Vatican auditors find more than a billion euros unaccounted for during financial clean-up

VATICAN CITY — Vatican departments had more than a billion euros that were not declared on an overall balance sheet before new accounting standards kicked in last year, a financial statement showed on Thursday.

The man appointed to clean up Vatican finances said last December that departments had "tucked away" million of euros and followed "long-established patterns" in jealously managing their affairs without reporting to any central accounting office.

Thursday's statement showed that such funds totaled about 1.1 billion euros ($1.2 billion), the first time the Vatican has quantified the unreported funds discovered after Cardinal George Pell took up the newly created post of economy minister.

Pope Francis picked Pell, an outsider from the English-speaking world, to oversee the Vatican's often muddled finances after decades of control by Italians.
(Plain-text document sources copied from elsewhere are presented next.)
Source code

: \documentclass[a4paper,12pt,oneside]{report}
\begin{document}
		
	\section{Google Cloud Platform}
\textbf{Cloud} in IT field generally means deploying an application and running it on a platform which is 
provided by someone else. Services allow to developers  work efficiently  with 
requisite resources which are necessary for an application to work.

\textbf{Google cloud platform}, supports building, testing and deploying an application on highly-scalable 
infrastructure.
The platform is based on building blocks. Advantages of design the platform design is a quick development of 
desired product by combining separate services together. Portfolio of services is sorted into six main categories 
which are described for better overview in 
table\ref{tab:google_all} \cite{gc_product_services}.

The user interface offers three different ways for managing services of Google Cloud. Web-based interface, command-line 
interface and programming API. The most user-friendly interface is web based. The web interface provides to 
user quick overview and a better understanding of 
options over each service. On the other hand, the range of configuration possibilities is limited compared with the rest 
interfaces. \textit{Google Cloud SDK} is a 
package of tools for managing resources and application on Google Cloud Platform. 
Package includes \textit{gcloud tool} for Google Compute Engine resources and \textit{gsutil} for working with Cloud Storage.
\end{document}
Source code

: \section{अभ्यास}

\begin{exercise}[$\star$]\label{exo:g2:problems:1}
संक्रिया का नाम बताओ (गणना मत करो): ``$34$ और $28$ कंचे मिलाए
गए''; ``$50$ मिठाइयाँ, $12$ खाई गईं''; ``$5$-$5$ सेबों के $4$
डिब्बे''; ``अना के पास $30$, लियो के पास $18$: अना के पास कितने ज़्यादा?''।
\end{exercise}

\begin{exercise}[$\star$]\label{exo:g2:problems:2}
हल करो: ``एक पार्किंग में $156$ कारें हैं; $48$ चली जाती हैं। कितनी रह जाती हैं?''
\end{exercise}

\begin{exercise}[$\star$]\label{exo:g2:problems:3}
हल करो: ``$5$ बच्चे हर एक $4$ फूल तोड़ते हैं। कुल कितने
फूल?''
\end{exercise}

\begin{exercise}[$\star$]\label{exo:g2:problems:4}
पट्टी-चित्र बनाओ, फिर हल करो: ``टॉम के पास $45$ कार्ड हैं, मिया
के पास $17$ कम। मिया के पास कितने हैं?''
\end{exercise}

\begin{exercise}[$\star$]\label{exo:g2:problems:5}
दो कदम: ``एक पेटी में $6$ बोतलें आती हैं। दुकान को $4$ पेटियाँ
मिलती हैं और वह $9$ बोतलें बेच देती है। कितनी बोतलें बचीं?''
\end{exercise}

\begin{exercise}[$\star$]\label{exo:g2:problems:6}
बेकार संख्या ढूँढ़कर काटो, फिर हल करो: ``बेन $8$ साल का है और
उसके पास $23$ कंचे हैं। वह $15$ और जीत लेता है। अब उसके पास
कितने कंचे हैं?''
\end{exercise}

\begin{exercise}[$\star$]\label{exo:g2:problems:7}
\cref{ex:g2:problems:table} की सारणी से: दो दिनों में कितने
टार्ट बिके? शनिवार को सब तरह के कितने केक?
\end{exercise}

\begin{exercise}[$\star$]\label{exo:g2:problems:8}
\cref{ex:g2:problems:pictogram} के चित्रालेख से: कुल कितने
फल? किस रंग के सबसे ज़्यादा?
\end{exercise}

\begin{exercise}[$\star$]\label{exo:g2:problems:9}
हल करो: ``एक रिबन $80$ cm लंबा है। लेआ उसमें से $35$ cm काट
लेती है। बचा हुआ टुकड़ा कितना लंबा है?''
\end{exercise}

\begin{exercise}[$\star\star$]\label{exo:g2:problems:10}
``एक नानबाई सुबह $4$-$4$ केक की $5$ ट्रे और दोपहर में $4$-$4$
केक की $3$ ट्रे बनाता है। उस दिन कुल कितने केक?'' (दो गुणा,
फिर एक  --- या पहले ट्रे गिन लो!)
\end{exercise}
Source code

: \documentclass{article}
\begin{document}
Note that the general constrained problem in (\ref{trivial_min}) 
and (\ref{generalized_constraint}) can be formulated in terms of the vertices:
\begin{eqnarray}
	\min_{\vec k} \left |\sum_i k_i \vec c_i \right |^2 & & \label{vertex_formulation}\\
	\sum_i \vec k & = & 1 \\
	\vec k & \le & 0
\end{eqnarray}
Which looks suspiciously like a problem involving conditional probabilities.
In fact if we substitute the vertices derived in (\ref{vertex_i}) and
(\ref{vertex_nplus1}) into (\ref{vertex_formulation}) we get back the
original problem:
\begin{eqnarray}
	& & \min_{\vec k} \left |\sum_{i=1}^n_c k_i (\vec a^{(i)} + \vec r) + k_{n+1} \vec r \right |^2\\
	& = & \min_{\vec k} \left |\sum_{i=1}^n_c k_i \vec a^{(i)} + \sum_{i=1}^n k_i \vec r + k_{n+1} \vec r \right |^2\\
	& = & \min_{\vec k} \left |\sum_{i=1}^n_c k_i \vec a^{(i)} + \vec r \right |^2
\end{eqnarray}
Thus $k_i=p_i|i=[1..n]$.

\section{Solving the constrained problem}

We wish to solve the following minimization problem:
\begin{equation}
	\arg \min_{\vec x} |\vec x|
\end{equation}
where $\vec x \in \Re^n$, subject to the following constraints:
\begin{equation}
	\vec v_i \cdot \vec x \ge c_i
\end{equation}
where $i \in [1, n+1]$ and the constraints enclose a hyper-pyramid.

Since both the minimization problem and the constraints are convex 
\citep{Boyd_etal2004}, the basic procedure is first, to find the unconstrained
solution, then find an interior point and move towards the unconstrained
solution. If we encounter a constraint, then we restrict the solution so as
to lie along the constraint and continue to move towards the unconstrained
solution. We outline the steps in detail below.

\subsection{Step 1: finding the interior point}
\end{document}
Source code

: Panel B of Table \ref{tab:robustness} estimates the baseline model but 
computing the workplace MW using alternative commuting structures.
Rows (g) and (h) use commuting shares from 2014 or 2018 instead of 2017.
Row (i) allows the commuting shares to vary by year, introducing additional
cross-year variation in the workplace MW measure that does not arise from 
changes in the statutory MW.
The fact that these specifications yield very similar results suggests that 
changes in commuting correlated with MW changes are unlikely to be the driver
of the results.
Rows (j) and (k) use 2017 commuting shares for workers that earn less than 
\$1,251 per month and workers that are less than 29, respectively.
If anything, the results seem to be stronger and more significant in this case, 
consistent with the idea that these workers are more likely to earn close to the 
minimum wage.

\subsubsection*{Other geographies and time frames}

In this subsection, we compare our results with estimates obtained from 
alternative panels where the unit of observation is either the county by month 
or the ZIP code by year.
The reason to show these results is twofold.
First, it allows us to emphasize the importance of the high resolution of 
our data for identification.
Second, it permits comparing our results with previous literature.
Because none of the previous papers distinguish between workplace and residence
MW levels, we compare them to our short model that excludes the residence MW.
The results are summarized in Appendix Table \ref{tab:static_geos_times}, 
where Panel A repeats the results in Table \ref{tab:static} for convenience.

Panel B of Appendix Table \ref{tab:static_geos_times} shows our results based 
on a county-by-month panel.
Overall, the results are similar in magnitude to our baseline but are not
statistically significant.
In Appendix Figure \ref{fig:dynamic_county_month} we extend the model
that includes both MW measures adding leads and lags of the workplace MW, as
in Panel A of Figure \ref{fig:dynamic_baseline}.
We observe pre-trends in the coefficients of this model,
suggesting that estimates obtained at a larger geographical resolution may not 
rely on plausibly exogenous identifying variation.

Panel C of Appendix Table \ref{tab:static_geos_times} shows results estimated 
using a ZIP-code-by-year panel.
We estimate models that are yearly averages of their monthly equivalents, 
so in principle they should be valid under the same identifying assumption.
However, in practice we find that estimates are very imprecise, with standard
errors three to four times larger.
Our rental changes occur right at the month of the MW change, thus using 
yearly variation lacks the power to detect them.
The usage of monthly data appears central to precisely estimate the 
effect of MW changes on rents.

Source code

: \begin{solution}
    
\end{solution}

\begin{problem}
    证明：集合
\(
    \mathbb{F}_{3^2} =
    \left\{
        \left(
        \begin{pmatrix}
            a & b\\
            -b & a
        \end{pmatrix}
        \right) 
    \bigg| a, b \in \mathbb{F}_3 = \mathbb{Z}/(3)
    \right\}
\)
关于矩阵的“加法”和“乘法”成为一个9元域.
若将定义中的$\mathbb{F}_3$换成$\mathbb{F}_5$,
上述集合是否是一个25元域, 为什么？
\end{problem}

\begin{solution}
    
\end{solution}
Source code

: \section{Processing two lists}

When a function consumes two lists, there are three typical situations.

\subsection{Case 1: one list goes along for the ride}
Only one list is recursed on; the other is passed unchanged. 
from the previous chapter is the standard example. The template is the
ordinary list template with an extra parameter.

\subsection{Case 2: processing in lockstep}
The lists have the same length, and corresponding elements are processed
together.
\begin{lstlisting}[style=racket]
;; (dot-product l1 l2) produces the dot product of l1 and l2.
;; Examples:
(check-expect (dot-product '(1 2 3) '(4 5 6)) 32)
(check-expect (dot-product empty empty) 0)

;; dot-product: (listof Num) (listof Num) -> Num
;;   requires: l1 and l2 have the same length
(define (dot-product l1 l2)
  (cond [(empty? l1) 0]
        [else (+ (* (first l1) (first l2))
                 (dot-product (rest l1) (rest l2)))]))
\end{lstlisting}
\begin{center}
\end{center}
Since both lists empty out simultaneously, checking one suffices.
Pell did not suggest any wrongdoing but said the departments had long had "an almost free hand" with their finances. The Vatican said at the time that Pell was not referring to any "illegal, illicit or badly administered funds."

The financial statement for 2014, issued after a meeting of the Vatican's Council for the Economy, also showed that the Holy See, including most of its departments in Rome and embassies around the world, ran a budget deficit of 25.6 million euros, in line with the previous year.

Vatican City State, which has a separate budget, ran a surplus of 63.5 million euros, almost twice the previous year's, due to strong revenue from the Vatican Museums, which draw about six million paying visitors a year, and other cultural activities.

Since the pope's election in March, 2013, the Vatican has enacted major reforms to adhere to international financial standards and prevent money laundering and has closed many suspicious accounts at its scandal-rocked bank, the Institute for Works of Religion (IOR).

Last year, the Vatican adopted International Public Sector Accounting Standards (IPSAS) and each department's financial statements are now reviewed by am international auditing firm.